Geheimcode Makaze
Entsetzt schrie er auf, als zwei Polizisten ihn aus dem Bett zerrten und ihm Handschellen anlegten.
»Was ist passiert? Wer hat das getan?«, sagte er benommen.
Schockiert sah er zu, wie ein Polizist die Decke wegzog, die über die untere Körperhälfte der Toten gebreitet war, und den scheußlich zugerichteten Leib bloßlegte. Und noch fassungsloser war er, als er feststellte, dass es sich nicht um die schöne Frau handelte, der er am Vorabend begegnet war, sondern um ein junges Mädchen, das er nicht kannte.

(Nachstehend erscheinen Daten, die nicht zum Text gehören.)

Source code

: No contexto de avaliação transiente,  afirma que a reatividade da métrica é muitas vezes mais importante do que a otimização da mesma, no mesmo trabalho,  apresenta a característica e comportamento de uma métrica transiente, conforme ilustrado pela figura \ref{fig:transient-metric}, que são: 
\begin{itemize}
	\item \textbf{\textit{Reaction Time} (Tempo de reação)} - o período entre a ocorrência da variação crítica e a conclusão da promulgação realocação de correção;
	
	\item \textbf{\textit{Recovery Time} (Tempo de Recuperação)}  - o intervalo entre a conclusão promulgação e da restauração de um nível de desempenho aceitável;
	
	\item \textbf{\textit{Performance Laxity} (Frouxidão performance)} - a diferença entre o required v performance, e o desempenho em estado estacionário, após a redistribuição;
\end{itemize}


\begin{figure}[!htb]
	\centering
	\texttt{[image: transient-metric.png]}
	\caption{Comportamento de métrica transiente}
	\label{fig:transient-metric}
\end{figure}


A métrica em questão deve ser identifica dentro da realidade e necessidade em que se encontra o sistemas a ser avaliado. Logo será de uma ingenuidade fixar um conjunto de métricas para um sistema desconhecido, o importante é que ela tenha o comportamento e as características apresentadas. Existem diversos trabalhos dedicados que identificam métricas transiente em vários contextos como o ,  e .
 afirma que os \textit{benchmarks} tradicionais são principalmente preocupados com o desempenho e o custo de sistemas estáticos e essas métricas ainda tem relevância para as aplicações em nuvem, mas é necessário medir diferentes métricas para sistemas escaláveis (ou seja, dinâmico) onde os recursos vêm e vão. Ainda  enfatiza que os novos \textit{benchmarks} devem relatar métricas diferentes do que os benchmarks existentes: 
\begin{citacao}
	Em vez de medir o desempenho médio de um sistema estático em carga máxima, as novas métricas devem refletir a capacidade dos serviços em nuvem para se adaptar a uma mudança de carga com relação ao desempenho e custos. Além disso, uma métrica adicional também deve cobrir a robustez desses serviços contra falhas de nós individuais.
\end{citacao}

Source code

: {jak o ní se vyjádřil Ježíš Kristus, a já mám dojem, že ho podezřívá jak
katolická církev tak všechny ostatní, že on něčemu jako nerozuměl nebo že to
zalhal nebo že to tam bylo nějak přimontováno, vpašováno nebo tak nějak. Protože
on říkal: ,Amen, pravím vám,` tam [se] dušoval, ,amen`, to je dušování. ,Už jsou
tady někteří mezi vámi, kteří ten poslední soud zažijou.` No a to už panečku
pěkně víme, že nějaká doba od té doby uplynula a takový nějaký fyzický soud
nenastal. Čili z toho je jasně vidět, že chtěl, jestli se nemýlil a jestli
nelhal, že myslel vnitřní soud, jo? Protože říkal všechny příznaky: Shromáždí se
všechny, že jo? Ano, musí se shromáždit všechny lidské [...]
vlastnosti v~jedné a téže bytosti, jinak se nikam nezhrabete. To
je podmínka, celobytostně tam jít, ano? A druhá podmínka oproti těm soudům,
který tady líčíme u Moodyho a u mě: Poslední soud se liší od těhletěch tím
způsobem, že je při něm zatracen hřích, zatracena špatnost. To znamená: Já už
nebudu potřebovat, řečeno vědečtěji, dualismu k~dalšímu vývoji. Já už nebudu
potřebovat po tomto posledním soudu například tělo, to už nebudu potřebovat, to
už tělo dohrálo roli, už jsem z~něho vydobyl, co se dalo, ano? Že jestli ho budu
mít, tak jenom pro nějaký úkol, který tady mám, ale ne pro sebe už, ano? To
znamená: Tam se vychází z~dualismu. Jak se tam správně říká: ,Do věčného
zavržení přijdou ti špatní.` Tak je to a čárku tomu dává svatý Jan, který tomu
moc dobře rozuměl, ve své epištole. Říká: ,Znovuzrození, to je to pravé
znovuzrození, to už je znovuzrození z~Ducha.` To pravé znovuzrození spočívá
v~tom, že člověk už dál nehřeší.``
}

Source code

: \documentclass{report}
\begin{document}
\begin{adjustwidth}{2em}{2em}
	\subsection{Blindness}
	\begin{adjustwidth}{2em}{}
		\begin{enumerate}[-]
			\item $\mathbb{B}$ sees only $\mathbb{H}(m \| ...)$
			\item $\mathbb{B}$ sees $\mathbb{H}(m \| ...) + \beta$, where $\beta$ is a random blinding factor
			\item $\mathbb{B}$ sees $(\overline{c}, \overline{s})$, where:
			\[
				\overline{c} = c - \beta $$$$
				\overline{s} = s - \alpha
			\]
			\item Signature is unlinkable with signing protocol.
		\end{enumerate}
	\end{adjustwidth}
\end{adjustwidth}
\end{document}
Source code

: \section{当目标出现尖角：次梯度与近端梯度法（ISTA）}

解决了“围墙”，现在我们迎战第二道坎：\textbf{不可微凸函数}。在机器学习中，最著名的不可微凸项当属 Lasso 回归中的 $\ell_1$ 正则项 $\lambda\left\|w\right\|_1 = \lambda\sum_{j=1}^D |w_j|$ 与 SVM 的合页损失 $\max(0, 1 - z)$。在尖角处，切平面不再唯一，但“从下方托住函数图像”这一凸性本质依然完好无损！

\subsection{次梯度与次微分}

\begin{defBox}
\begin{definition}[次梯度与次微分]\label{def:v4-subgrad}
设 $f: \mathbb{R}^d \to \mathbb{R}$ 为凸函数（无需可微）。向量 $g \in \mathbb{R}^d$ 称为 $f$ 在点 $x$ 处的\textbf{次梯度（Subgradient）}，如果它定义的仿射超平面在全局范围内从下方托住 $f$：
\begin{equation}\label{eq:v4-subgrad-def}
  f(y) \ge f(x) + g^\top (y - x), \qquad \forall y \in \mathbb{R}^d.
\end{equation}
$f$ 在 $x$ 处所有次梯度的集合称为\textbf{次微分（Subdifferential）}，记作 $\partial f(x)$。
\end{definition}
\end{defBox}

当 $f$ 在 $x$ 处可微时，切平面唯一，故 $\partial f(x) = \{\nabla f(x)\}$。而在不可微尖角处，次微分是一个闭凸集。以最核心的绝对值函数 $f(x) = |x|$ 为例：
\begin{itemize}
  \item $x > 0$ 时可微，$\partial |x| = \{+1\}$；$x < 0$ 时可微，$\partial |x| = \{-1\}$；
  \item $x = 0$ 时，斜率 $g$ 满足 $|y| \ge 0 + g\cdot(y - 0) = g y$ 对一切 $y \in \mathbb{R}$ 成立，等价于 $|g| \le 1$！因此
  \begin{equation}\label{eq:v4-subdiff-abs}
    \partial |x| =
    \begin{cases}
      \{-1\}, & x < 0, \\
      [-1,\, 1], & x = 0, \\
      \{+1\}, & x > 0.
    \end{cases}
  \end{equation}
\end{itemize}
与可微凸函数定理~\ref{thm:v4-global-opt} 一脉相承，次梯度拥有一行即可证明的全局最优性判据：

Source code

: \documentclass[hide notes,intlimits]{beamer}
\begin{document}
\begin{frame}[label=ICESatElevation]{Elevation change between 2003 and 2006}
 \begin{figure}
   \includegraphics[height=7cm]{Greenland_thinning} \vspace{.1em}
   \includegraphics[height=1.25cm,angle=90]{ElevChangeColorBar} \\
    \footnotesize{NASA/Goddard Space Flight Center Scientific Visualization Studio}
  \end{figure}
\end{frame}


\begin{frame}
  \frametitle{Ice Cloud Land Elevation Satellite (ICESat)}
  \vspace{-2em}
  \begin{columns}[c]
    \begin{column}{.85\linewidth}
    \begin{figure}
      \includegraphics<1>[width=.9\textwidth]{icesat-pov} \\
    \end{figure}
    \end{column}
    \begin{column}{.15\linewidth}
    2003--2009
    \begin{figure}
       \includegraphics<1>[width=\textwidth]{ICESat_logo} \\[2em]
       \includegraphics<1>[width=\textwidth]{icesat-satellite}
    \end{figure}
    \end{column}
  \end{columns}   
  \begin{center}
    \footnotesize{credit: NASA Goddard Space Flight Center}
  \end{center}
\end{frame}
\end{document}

Catana sank förmlich in sich zusammen, als er inmitten eines Blitzlichtgewitters aus dem Zimmer geschleppt wurde. Als sich mittags die Nachricht von der brutalen Vergewaltigung und Ermordung eines dreizehnjährigen koreanischen Mädchens durch einen Angehörigen der amerikanischen Streitkräfte verbreitete, herrschte im ganzen Land Entsetzen. Bis zum Abend war daraus helle Empörung geworden. Und als das Mädchen zwei Tage später bestattet wurde, hatte sich dieser Mordfall zu einer schweren Belastung für die koreanisch-amerikanischen Beziehungen entwickelt.
12
Gleißend spiegelte sich die Mittagssonne auf dem saphirblauen Wasser der Bohol-See, sodass Raul Biazon die Augen zusammenkneifen musste, als er zu dem großen Forschungsschiff blickte, das ein gutes Stück vor ihm vor Anker lag. Einen Moment lang meinte der in den Diensten der philippinischen Regierung stehende Biologe, seine Augen spielten ihm einen Streich. Kein anständiges Forschungsschiff konnte mit einer derart leuchtenden Farbe gestrichen sein. Doch als die kleine, verwitterte Barkasse, in der er saß, näher kam, sah er, dass er keiner optischen Täuschung aufgesessen war. Das Schiff war vom Bug bis zum Heck leuchtend türkis gestrichen, sodass es aussah wie ein Unterwasserwesen. Den Amerikanern fällt doch immer etwas Ungewöhnliches ein, das muss man ihnen lassen, dachte er.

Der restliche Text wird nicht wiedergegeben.